差し出された手に、SIPW8-00000は自身の手を伸ばそうとするが、そいつは手を引っ込めた。そして「言っておくけどね」と上の方へと視線を逸らす。
「ここはクズインペリウムの土地であることには変わりないけど、その国の操りお人形ではなくなったあなたは、もう〈ニンギョウ〉でもなければ、インペリウム人でもない。私たちと同じ立場の存在。それに理解して、同意してくれるならば、あなたが持つ “インペリウムの概念” を今すぐここで捨てて」
どう? と視線を元に戻してきた。
「〈顰蹙の空〉から出れば、あなたが知り得る情報はもっと増えるはず。もちろん、私はあなたのその手伝いをするから」
その女は再度、手を差し出して「お互いの名前、知らなかったよね」と苦笑いをしてくる。なぜにそんな表情でいられるのだろうかと思う。
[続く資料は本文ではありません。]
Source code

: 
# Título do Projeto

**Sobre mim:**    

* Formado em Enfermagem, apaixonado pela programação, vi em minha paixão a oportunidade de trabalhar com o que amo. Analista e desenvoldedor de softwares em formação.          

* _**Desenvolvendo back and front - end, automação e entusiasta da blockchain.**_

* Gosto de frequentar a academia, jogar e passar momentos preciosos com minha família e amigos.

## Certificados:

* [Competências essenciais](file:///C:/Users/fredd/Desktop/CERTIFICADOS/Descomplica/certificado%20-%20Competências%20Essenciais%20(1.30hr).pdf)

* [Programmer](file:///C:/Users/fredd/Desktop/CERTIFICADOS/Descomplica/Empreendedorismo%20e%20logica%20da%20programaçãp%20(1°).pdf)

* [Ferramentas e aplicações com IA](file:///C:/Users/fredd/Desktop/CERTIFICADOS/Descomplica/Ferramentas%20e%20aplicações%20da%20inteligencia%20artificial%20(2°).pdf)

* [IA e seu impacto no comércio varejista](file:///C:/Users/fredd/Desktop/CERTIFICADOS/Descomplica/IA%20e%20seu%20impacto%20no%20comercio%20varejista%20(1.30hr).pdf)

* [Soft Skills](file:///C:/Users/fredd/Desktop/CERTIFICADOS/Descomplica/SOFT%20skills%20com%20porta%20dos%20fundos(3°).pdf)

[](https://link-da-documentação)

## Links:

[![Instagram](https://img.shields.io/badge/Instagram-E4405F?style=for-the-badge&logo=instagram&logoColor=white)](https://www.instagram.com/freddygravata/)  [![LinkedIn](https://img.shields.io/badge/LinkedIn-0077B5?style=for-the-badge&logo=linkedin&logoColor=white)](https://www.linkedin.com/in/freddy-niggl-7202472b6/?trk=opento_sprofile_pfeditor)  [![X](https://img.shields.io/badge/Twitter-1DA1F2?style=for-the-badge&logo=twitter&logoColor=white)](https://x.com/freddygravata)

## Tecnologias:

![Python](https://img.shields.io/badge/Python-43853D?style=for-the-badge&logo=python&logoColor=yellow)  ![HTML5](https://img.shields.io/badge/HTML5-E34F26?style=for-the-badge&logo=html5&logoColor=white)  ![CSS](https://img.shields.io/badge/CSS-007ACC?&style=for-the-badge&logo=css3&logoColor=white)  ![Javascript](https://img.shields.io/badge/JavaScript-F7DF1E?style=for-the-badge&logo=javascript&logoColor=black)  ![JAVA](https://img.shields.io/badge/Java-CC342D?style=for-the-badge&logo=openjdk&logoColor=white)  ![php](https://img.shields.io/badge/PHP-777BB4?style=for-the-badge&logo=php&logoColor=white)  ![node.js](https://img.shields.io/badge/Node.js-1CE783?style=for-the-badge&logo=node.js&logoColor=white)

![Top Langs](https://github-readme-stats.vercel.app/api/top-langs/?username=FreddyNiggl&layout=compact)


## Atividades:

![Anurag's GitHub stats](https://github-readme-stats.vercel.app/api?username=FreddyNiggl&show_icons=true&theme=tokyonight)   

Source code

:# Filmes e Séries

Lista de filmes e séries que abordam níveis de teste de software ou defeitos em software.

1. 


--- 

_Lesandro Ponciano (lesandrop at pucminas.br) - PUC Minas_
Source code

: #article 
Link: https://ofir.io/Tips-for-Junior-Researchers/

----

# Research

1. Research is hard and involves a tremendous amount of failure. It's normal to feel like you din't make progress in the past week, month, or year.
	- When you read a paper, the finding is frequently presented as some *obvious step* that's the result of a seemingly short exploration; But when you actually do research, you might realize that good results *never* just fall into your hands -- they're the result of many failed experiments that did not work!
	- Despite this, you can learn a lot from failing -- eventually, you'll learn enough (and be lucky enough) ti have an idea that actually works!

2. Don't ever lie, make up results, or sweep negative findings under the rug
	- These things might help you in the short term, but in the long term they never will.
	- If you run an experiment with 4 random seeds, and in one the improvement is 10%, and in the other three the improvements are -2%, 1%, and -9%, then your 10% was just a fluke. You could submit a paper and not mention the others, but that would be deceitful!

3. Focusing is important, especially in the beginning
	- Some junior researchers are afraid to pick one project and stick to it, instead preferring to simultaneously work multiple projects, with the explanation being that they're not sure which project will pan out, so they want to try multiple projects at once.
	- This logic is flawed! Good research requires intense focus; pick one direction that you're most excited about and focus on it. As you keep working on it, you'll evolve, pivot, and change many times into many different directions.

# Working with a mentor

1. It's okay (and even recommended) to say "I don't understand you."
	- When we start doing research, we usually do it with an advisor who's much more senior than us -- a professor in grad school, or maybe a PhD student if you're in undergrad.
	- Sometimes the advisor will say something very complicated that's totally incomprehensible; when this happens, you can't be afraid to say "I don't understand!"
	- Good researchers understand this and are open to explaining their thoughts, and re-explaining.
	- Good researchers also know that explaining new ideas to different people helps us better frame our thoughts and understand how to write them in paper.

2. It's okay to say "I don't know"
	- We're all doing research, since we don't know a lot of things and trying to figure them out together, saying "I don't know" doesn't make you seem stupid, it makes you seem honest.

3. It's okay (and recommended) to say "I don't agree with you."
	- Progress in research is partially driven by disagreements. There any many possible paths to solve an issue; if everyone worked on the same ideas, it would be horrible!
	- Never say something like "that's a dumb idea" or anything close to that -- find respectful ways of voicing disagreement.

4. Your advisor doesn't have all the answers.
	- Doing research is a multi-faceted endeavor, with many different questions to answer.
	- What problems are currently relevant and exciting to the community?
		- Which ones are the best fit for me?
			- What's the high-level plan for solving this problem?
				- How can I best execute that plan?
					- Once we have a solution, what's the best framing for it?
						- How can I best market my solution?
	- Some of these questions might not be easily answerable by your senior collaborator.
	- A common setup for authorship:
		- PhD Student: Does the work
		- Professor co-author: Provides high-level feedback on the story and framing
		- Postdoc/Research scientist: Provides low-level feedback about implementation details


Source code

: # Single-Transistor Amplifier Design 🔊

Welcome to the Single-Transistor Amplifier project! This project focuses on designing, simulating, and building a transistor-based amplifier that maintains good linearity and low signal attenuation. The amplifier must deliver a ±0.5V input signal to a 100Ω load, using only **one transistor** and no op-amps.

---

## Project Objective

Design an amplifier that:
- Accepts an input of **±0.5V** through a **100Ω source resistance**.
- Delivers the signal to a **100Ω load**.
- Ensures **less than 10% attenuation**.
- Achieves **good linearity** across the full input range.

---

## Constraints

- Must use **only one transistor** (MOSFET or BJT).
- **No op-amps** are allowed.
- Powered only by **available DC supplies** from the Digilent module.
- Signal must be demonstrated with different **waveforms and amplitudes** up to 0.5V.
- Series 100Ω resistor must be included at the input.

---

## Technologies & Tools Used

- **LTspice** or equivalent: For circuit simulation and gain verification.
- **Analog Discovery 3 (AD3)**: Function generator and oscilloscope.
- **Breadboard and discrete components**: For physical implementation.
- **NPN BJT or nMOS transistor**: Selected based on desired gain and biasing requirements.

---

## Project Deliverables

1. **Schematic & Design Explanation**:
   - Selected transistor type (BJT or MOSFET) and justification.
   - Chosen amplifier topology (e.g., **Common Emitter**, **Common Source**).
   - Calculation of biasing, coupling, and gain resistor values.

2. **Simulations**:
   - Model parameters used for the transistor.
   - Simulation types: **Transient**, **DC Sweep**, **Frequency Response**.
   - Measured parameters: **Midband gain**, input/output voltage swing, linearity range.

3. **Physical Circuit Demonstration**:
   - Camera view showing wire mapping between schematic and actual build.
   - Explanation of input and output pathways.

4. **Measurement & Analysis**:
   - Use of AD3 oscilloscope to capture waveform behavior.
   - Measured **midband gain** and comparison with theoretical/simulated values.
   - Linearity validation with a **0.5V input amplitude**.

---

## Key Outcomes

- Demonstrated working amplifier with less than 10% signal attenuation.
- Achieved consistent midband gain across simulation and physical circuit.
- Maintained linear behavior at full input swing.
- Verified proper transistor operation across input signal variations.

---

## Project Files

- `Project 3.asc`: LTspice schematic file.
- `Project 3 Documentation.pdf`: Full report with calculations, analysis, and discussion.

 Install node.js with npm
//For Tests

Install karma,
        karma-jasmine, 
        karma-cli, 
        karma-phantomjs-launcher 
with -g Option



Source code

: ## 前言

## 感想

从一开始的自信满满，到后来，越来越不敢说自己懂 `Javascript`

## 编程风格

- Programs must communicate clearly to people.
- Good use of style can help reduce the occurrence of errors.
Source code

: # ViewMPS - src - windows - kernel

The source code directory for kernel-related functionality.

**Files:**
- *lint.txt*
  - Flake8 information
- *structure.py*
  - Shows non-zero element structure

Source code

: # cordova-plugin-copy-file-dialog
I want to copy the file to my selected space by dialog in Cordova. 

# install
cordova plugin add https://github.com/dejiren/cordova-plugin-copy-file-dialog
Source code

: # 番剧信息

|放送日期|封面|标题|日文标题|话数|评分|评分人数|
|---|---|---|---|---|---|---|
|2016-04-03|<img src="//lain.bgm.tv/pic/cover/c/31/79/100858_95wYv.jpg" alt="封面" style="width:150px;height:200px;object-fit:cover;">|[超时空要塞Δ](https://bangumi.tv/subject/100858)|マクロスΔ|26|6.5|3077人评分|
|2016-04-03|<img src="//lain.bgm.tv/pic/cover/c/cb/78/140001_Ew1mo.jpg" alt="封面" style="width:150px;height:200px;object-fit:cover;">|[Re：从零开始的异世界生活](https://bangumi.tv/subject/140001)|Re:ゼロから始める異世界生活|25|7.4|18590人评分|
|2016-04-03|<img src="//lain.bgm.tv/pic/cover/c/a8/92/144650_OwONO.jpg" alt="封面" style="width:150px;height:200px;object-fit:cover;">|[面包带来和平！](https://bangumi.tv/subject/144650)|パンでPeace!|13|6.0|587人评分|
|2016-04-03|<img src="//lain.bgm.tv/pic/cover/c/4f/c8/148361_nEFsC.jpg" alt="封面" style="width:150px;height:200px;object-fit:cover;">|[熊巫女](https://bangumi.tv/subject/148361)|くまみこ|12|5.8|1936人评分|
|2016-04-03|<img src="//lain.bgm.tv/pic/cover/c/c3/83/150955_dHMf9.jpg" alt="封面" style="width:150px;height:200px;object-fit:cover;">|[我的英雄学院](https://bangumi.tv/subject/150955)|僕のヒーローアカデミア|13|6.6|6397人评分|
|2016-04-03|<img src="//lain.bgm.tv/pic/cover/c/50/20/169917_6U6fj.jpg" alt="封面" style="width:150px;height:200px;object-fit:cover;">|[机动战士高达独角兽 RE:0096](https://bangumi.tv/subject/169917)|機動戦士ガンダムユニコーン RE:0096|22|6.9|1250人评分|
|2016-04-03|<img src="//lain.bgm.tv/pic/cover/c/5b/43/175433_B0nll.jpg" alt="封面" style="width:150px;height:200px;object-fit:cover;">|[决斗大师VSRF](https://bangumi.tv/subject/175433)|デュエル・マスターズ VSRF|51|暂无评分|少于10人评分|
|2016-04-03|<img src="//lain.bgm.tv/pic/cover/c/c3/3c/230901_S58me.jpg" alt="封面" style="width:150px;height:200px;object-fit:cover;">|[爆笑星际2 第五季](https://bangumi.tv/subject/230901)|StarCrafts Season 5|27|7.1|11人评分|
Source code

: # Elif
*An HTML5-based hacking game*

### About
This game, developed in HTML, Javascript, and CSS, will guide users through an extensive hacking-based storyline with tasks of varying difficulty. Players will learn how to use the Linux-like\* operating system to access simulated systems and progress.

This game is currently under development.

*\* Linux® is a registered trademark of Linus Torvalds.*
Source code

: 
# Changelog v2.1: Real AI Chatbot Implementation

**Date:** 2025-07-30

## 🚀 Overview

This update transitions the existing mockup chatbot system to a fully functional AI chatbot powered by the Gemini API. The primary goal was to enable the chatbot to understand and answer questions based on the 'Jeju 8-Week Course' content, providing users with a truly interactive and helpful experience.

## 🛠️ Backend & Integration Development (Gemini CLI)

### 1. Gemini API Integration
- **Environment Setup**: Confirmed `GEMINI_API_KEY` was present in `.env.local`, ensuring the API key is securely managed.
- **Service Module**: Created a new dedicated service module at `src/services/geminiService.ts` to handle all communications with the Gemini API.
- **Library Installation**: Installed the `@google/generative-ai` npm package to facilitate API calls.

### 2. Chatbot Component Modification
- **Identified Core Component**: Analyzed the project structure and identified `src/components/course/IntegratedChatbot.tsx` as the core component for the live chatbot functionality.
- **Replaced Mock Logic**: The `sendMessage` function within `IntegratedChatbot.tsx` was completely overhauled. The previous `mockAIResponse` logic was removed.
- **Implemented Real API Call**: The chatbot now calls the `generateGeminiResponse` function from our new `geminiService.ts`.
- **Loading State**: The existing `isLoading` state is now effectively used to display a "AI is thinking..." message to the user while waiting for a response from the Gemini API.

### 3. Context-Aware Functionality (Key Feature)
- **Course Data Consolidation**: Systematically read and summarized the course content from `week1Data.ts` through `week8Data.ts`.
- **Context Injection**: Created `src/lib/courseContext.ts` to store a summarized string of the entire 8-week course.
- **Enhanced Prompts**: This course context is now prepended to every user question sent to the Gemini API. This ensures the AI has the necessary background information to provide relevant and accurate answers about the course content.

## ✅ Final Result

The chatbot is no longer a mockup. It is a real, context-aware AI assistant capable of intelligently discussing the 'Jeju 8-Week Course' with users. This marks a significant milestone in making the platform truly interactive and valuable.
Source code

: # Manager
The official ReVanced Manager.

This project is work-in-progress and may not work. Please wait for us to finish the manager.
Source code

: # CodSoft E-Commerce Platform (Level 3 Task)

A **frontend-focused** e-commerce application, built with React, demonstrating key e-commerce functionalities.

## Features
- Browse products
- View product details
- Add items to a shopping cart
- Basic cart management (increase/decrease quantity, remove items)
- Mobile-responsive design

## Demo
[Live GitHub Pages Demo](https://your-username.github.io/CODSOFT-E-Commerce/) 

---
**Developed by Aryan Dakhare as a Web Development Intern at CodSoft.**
「私はカーリー・アウローラ。もう一度、あなたの名前を教えてくれる?」
どこかうろたえている様子の〈ニンギョウ〉。だが、その差し伸べられた手を取ってくれた。そこで、パティが《これがルーメン民族の約束の仕方ですよ》と。握った手を見て、彼はカーリーを見てきた。
「SIPW8-00000」
「そんなの人間らしくないよ。あなたには別の名前がもう一つあったよね? だったら、それを捨てて、そっちの名前を教えて」
「……アーク」
「よろしくね、アーク」
SIPW8-00000――否、アークはインペリウムの常識を捨てるという選択肢しかなかった。自分のために。もう〈SIPs〉でもなければ、インペリウム人でもなくなったから。自身のために、そのルーメン民族の女と約束をしてしまったから。
――公平な関係の取引としていこう。